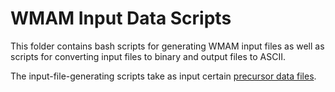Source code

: WMAM Input Data Scripts
=======================

This folder contains bash scripts for generating WMAM input files as well as scripts for converting
input files to binary and output files to ASCII.

The input-file-generating scripts take as input certain [precursor data files](../data/README.md).
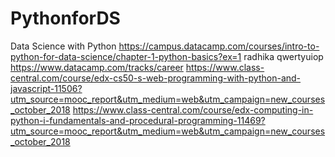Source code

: # PythonforDS
Data Science with Python
https://campus.datacamp.com/courses/intro-to-python-for-data-science/chapter-1-python-basics?ex=1   radhika qwertyuiop
https://www.datacamp.com/tracks/career
https://www.class-central.com/course/edx-cs50-s-web-programming-with-python-and-javascript-11506?utm_source=mooc_report&utm_medium=web&utm_campaign=new_courses_october_2018
https://www.class-central.com/course/edx-computing-in-python-i-fundamentals-and-procedural-programming-11469?utm_source=mooc_report&utm_medium=web&utm_campaign=new_courses_october_2018
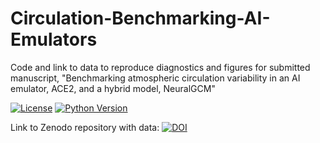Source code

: # Circulation-Benchmarking-AI-Emulators
Code and link to data to reproduce diagnostics and figures for submitted manuscript, "Benchmarking atmospheric circulation variability in an AI emulator, ACE2, and a hybrid model, NeuralGCM"

[![License](https://img.shields.io/badge/license-MIT-blue.svg)](LICENSE) [![Python Version](https://img.shields.io/badge/python-3.10%2B-blue.svg)](https://www.python.org/)

Link to Zenodo repository with data: 
[![DOI](https://zenodo.org/badge/DOI/10.5281/zenodo.xxxxxxx.svg)](https://doi.org/10.5281/zenodo.17351379)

· · ·

**Goal of the exercise**.
Your answer should be each line of the data that contains the word "programming", copied as it stands.

**Answer space**.
https://www.class-central.com/course/edx-cs50-s-web-programming-with-python-and-javascript-11506?utm_source=mooc_report&utm_medium=web&utm_campaign=new_courses_october_2018
https://www.class-central.com/course/edx-computing-in-python-i-fundamentals-and-procedural-programming-11469?utm_source=mooc_report&utm_medium=web&utm_campaign=new_courses_october_2018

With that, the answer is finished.